### What to do
Among the entries below, find the line with "if (this.index >", then quote it and each following line up to and including the line with "int overflowRead = 0;", and nothing else.
___ Data provided ___
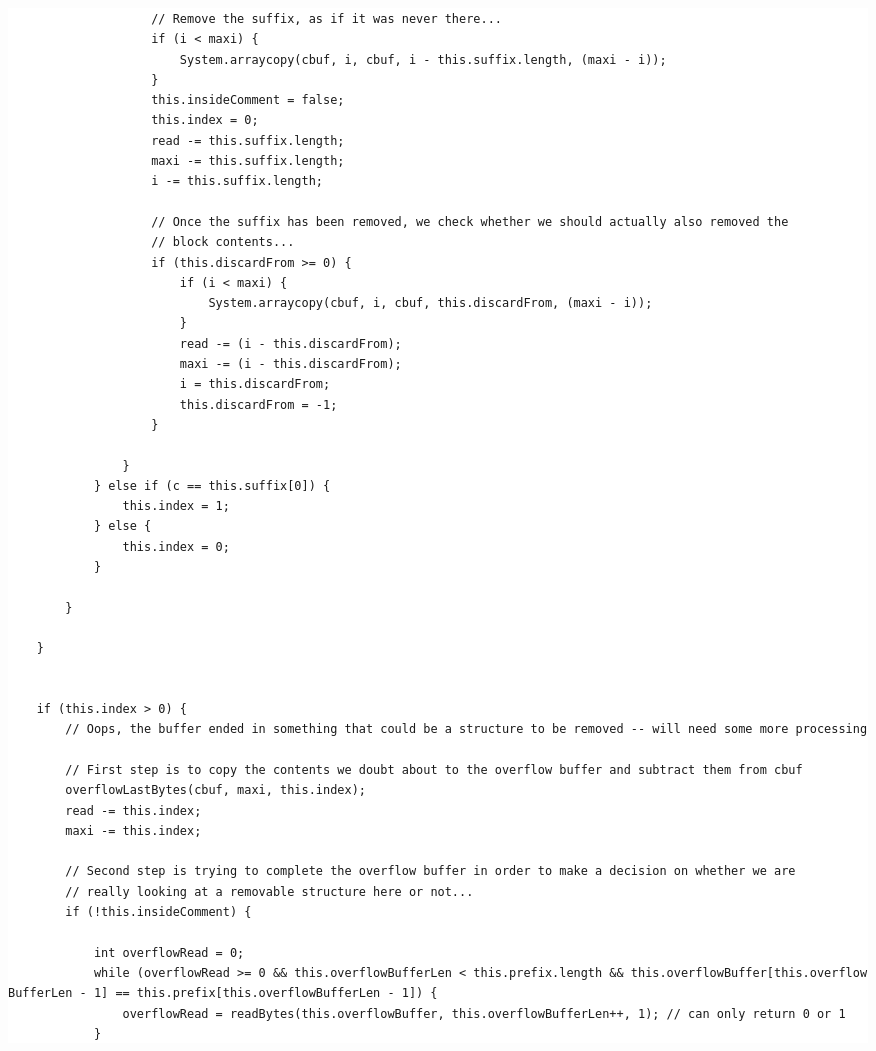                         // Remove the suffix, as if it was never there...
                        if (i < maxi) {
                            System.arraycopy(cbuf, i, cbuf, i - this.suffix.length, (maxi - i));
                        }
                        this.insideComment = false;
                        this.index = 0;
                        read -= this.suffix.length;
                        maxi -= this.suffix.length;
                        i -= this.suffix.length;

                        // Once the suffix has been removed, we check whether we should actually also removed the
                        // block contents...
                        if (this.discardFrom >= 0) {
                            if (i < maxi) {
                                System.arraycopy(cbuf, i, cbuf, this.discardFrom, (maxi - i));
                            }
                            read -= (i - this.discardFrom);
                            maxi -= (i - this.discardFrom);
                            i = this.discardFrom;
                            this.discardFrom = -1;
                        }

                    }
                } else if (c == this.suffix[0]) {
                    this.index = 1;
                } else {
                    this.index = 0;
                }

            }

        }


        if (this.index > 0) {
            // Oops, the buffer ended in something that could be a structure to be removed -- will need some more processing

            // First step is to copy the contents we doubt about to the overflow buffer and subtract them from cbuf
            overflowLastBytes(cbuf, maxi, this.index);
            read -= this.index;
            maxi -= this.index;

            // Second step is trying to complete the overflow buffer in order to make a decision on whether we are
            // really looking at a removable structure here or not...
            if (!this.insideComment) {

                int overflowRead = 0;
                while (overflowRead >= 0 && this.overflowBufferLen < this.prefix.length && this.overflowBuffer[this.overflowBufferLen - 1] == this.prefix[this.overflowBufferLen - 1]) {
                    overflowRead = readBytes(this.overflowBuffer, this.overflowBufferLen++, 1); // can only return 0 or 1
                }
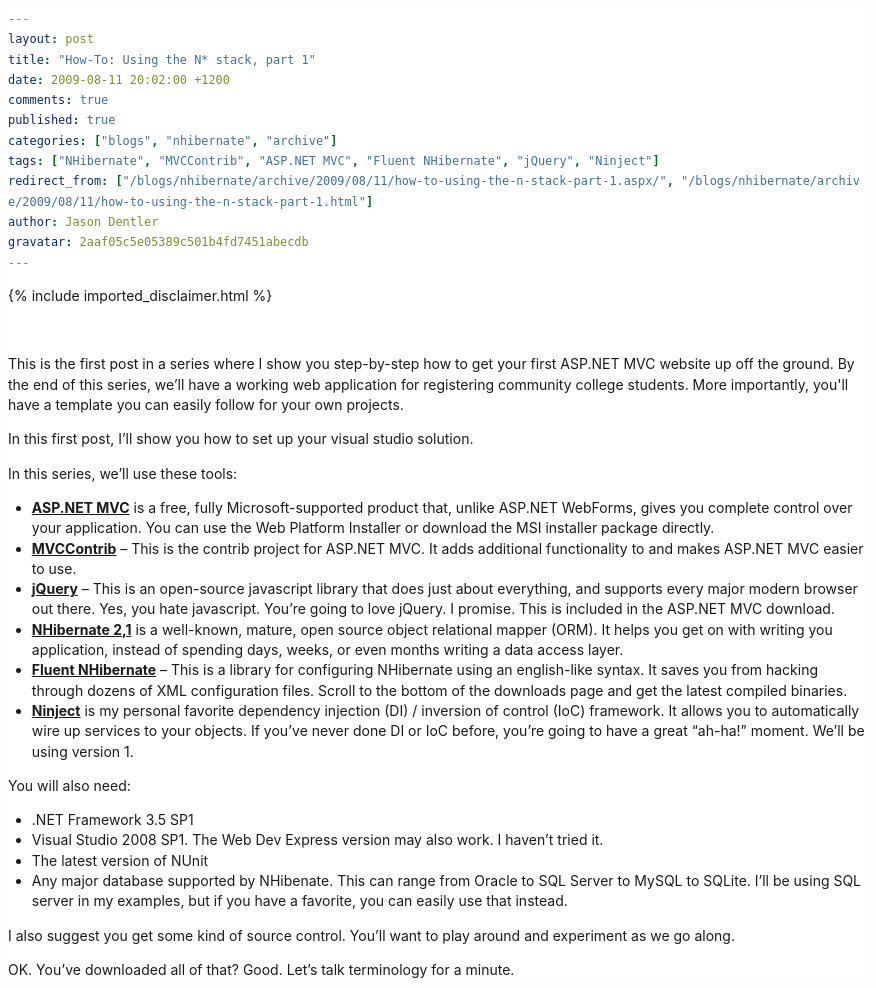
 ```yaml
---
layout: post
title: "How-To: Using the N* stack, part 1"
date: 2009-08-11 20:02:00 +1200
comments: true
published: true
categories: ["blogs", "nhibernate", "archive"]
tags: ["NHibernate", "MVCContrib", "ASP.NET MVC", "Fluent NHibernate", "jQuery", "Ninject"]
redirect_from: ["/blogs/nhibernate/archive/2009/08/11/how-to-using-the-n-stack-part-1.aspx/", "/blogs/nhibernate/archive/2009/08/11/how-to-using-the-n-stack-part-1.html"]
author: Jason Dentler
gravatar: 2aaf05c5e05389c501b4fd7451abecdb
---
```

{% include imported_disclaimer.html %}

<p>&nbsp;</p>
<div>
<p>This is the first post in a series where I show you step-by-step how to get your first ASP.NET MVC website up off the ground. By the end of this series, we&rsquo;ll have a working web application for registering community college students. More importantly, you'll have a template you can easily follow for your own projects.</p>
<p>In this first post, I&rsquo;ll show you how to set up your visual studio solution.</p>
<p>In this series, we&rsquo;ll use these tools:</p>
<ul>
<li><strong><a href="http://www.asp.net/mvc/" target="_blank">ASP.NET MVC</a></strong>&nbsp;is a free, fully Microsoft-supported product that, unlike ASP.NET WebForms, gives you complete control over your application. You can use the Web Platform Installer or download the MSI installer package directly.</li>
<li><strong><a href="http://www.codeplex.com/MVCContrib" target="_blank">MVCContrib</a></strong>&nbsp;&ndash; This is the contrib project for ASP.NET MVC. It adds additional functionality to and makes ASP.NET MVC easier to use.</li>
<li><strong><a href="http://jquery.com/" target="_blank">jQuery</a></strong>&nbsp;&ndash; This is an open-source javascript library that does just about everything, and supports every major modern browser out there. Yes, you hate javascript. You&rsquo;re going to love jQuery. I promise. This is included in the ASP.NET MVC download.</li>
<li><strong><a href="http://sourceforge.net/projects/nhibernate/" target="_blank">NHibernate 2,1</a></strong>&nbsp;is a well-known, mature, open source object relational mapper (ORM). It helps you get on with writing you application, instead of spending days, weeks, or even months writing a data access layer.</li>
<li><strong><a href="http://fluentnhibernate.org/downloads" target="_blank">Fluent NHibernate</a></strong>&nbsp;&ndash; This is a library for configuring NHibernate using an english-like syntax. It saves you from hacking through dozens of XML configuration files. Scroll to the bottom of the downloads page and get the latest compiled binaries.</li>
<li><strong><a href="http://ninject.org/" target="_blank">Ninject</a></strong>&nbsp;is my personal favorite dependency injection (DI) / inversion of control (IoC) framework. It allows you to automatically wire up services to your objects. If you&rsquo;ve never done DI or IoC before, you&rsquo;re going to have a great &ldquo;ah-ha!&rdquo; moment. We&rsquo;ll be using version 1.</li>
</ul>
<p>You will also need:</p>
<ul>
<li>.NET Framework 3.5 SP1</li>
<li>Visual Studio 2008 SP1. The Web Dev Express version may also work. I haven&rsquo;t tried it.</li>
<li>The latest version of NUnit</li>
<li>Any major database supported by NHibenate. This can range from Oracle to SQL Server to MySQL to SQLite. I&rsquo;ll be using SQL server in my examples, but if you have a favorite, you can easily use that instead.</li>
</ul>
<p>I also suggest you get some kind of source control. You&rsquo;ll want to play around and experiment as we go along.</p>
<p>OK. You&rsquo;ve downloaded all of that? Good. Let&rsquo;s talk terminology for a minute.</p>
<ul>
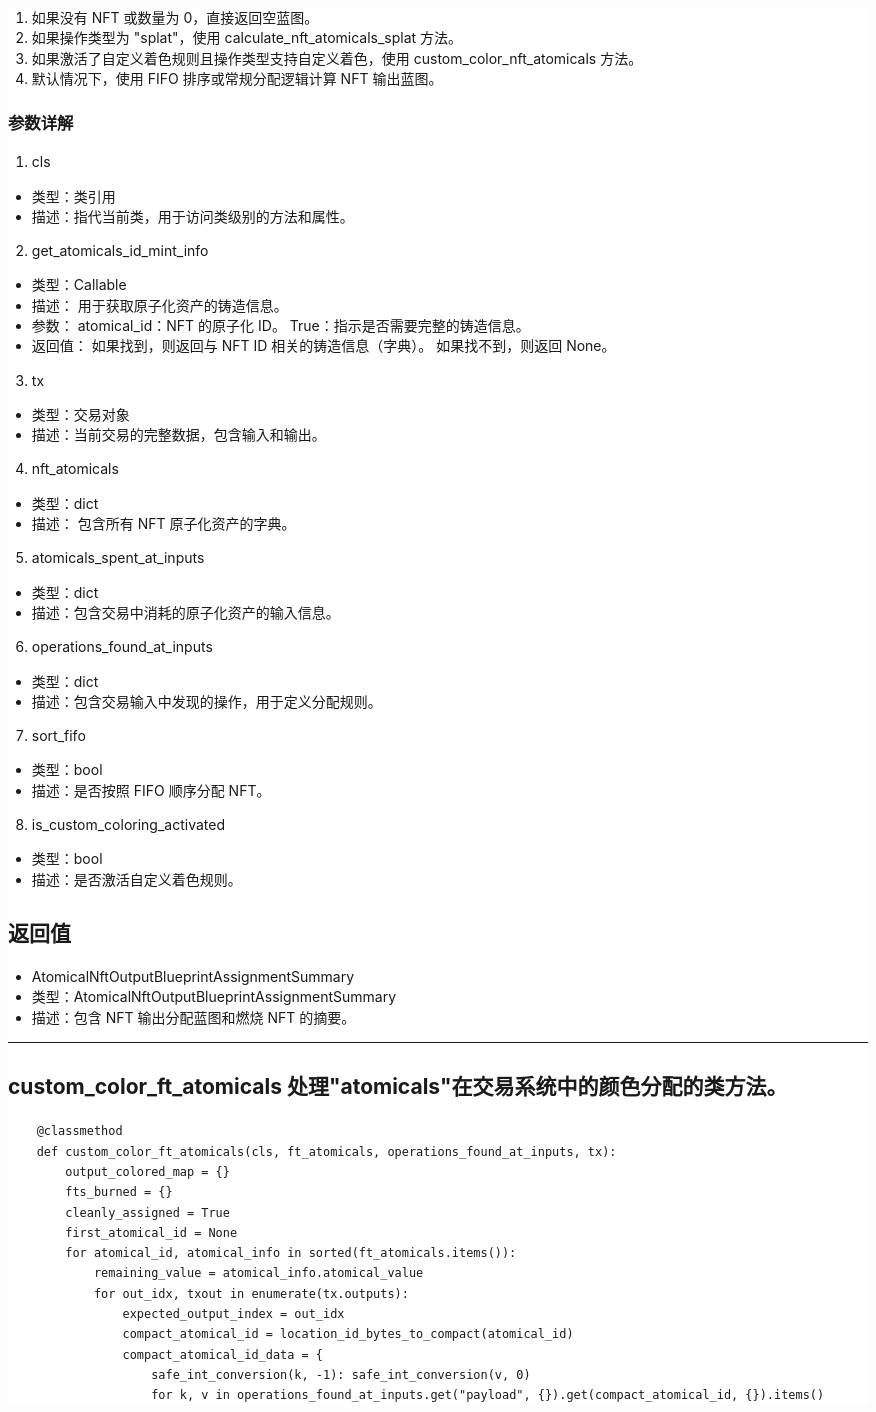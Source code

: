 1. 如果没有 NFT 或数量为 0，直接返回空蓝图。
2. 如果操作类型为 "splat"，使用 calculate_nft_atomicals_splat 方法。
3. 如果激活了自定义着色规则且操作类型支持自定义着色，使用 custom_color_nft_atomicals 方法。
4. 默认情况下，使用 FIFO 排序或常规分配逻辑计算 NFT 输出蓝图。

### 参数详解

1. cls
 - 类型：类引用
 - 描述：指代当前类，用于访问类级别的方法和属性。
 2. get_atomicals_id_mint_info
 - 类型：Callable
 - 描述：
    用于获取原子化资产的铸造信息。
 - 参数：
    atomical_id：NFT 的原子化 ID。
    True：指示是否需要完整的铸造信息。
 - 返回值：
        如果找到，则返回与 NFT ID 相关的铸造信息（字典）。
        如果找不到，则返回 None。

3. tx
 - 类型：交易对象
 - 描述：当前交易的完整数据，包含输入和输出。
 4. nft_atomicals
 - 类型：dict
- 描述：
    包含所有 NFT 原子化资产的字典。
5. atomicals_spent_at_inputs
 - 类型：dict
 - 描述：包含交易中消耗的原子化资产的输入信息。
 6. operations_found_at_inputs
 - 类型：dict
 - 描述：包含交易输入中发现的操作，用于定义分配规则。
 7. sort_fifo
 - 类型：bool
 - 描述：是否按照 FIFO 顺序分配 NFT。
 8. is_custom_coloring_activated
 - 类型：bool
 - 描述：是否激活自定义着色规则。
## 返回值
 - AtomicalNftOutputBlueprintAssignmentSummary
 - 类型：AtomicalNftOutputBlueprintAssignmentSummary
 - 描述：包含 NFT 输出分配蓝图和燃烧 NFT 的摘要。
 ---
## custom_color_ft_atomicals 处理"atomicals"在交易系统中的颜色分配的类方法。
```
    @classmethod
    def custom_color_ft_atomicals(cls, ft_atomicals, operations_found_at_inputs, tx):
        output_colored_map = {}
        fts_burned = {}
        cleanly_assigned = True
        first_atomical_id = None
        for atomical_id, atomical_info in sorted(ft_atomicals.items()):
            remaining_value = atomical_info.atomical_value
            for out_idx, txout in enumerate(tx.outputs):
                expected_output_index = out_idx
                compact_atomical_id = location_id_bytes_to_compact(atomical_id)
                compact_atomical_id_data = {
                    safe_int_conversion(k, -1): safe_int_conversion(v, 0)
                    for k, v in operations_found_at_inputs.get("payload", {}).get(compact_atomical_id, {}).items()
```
___
### Result of the exercise
        if (this.index > 0) {
            // Oops, the buffer ended in something that could be a structure to be removed -- will need some more processing

            // First step is to copy the contents we doubt about to the overflow buffer and subtract them from cbuf
            overflowLastBytes(cbuf, maxi, this.index);
            read -= this.index;
            maxi -= this.index;

            // Second step is trying to complete the overflow buffer in order to make a decision on whether we are
            // really looking at a removable structure here or not...
            if (!this.insideComment) {

                int overflowRead = 0;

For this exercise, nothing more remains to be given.